2017 also marks the 40th anniversary of Hackett’s departure from Genesis, following that of singer Peter Gabriel’s in 1975. It has been documented that Hackett left the band due to not being able to contribute more of his songwriting to the band. Over the years Hackett had participated with the other former and current members of Genesis on the group’s archival reissue projects.
“To take risks is usually motivating for me,” Hackett reflects about leaving the band that he first made his name with. “Without risking, you don’t get really to the real fruit or to the real heart of the matter. I was in two minds: I thought I could stay with the band, it’s doing very well, but I’m restricted within it. So I wasn’t allowed to have a parallel solo career, and I was starting to write more and more material, and I felt less need to have the permission with the band to record. The band was starting to hemorrhage members: Peter Gabriel left, a couple of years later I left, and of course eventually Phil [Collins] left.
“I do think it was a very fine band and I don’t think any one of us really left the band because of musical differences,” he continues. “I think it’s just inevitably the case of band politics…here’s a great school of music [in Genesis], but then sometimes you think, ‘Well I got to start my own school where I’m both pupil and master. I’ve got everything to learn but I’m only going to give myself points here, and no one is going to slap my wrists and tell me I’m doing it wrong.’”
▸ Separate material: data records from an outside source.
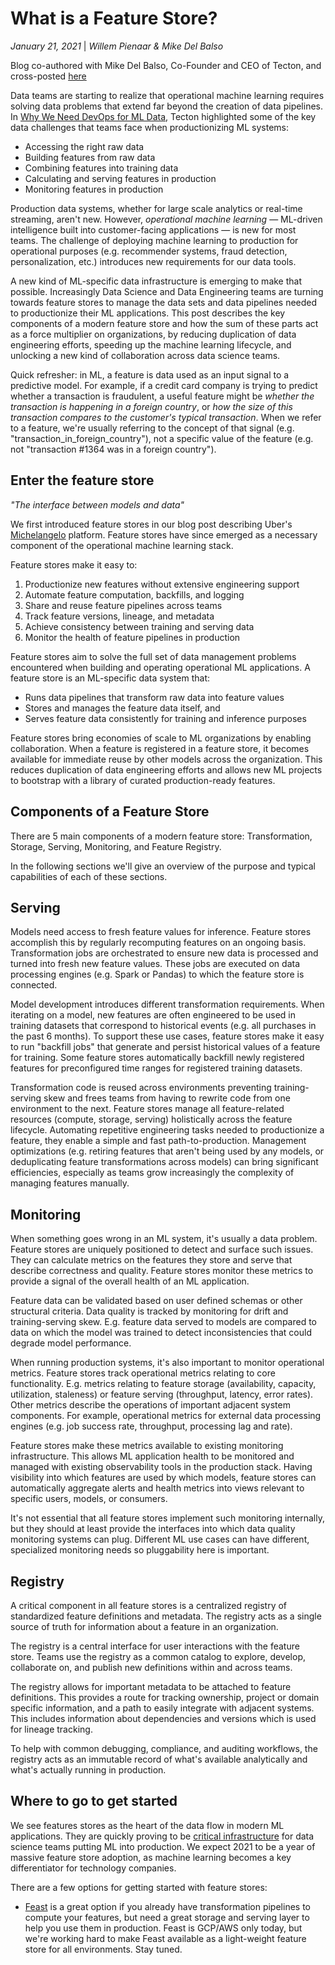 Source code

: # What is a Feature Store?

*January 21, 2021* | *Willem Pienaar & Mike Del Balso*

Blog co-authored with Mike Del Balso, Co-Founder and CEO of Tecton, and cross-posted [here](https://www.tecton.ai/blog/what-is-a-feature-store/)

Data teams are starting to realize that operational machine learning requires solving data problems that extend far beyond the creation of data pipelines. In [Why We Need DevOps for ML Data](https://www.tecton.ai/blog/devops-ml-data/), Tecton highlighted some of the key data challenges that teams face when productionizing ML systems:

* Accessing the right raw data
* Building features from raw data
* Combining features into training data
* Calculating and serving features in production
* Monitoring features in production

Production data systems, whether for large scale analytics or real-time streaming, aren't new. However, *operational machine learning* — ML-driven intelligence built into customer-facing applications — is new for most teams. The challenge of deploying machine learning to production for operational purposes (e.g. recommender systems, fraud detection, personalization, etc.) introduces new requirements for our data tools.

A new kind of ML-specific data infrastructure is emerging to make that possible. Increasingly Data Science and Data Engineering teams are turning towards feature stores to manage the data sets and data pipelines needed to productionize their ML applications. This post describes the key components of a modern feature store and how the sum of these parts act as a force multiplier on organizations, by reducing duplication of data engineering efforts, speeding up the machine learning lifecycle, and unlocking a new kind of collaboration across data science teams.

Quick refresher: in ML, a feature is data used as an input signal to a predictive model. For example, if a credit card company is trying to predict whether a transaction is fraudulent, a useful feature might be *whether the transaction is happening in a foreign country*, or *how the size of this transaction compares to the customer's typical transaction*. When we refer to a feature, we're usually referring to the concept of that signal (e.g. "transaction_in_foreign_country"), not a specific value of the feature (e.g. not "transaction #1364 was in a foreign country").

## Enter the feature store

*"The interface between models and data"*

We first introduced feature stores in our blog post describing Uber's [Michelangelo](https://eng.uber.com/michelangelo-machine-learning-platform/) platform. Feature stores have since emerged as a necessary component of the operational machine learning stack.

Feature stores make it easy to:
1. Productionize new features without extensive engineering support
2. Automate feature computation, backfills, and logging
3. Share and reuse feature pipelines across teams
4. Track feature versions, lineage, and metadata
5. Achieve consistency between training and serving data
6. Monitor the health of feature pipelines in production

Feature stores aim to solve the full set of data management problems encountered when building and operating operational ML applications. A feature store is an ML-specific data system that:

* Runs data pipelines that transform raw data into feature values
* Stores and manages the feature data itself, and
* Serves feature data consistently for training and inference purposes

Feature stores bring economies of scale to ML organizations by enabling collaboration. When a feature is registered in a feature store, it becomes available for immediate reuse by other models across the organization. This reduces duplication of data engineering efforts and allows new ML projects to bootstrap with a library of curated production-ready features.

## Components of a Feature Store

There are 5 main components of a modern feature store: Transformation, Storage, Serving, Monitoring, and Feature Registry.

In the following sections we'll give an overview of the purpose and typical capabilities of each of these sections.

## Serving

Models need access to fresh feature values for inference. Feature stores accomplish this by regularly recomputing features on an ongoing basis. Transformation jobs are orchestrated to ensure new data is processed and turned into fresh new feature values. These jobs are executed on data processing engines (e.g. Spark or Pandas) to which the feature store is connected.

Model development introduces different transformation requirements. When iterating on a model, new features are often engineered to be used in training datasets that correspond to historical events (e.g. all purchases in the past 6 months). To support these use cases, feature stores make it easy to run "backfill jobs" that generate and persist historical values of a feature for training. Some feature stores automatically backfill newly registered features for preconfigured time ranges for registered training datasets.

Transformation code is reused across environments preventing training-serving skew and frees teams from having to rewrite code from one environment to the next. Feature stores manage all feature-related resources (compute, storage, serving) holistically across the feature lifecycle. Automating repetitive engineering tasks needed to productionize a feature, they enable a simple and fast path-to-production. Management optimizations (e.g. retiring features that aren't being used by any models, or deduplicating feature transformations across models) can bring significant efficiencies, especially as teams grow increasingly the complexity of managing features manually.

## Monitoring

When something goes wrong in an ML system, it's usually a data problem. Feature stores are uniquely positioned to detect and surface such issues. They can calculate metrics on the features they store and serve that describe correctness and quality. Feature stores monitor these metrics to provide a signal of the overall health of an ML application.

Feature data can be validated based on user defined schemas or other structural criteria. Data quality is tracked by monitoring for drift and training-serving skew. E.g. feature data served to models are compared to data on which the model was trained to detect inconsistencies that could degrade model performance.

When running production systems, it's also important to monitor operational metrics. Feature stores track operational metrics relating to core functionality. E.g. metrics relating to feature storage (availability, capacity, utilization, staleness) or feature serving (throughput, latency, error rates). Other metrics describe the operations of important adjacent system components. For example, operational metrics for external data processing engines (e.g. job success rate, throughput, processing lag and rate).

Feature stores make these metrics available to existing monitoring infrastructure. This allows ML application health to be monitored and managed with existing observability tools in the production stack. Having visibility into which features are used by which models, feature stores can automatically aggregate alerts and health metrics into views relevant to specific users, models, or consumers.

It's not essential that all feature stores implement such monitoring internally, but they should at least provide the interfaces into which data quality monitoring systems can plug. Different ML use cases can have different, specialized monitoring needs so pluggability here is important.

## Registry

A critical component in all feature stores is a centralized registry of standardized feature definitions and metadata. The registry acts as a single source of truth for information about a feature in an organization.

The registry is a central interface for user interactions with the feature store. Teams use the registry as a common catalog to explore, develop, collaborate on, and publish new definitions within and across teams.

The registry allows for important metadata to be attached to feature definitions. This provides a route for tracking ownership, project or domain specific information, and a path to easily integrate with adjacent systems. This includes information about dependencies and versions which is used for lineage tracking.

To help with common debugging, compliance, and auditing workflows, the registry acts as an immutable record of what's available analytically and what's actually running in production.

## Where to go to get started

We see features stores as the heart of the data flow in modern ML applications. They are quickly proving to be [critical infrastructure](https://a16z.com/2020/10/15/the-emerging-architectures-of-modern-data/) for data science teams putting ML into production. We expect 2021 to be a year of massive feature store adoption, as machine learning becomes a key differentiator for technology companies.

There are a few options for getting started with feature stores:

* [Feast](https://feastsite.wpenginepowered.com/) is a great option if you already have transformation pipelines to compute your features, but need a great storage and serving layer to help you use them in production. Feast is GCP/AWS only today, but we're working hard to make Feast available as a light-weight feature store for all environments. Stay tuned.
As the current Genesis lineup of Tony Banks, Phil Collins and Mike Rutherford is inactive as far as touring goes at the moment, Hackett’s Genesis Revisited project—which goes back to his 1996 Genesis Revisited album that the guitarist recorded with other musicians released—is filling a void for audiences yearning to hear material from the band’s classic period. “Many people have said to me that they’re great fans of the band but unfortunately were too young and never got to see the band when we were a five-piece or a four-piece. In a sense, doing the Genesis Revisited albums was a great way of re-learning the stuff and a great way for other people to learn it as well—the fact they could record their own parts and refer to that. It was a major undertaking in each case when we did the first Revisited in the mid-’90s, then the more recent one Revisited II, which was a double album. So we had to work like crazy. Of course, the framework is there. Hamlet is a great play, but you still got to learn it — you got to relearn it. It’s one thing writing it, but it’s another thing remembering it.”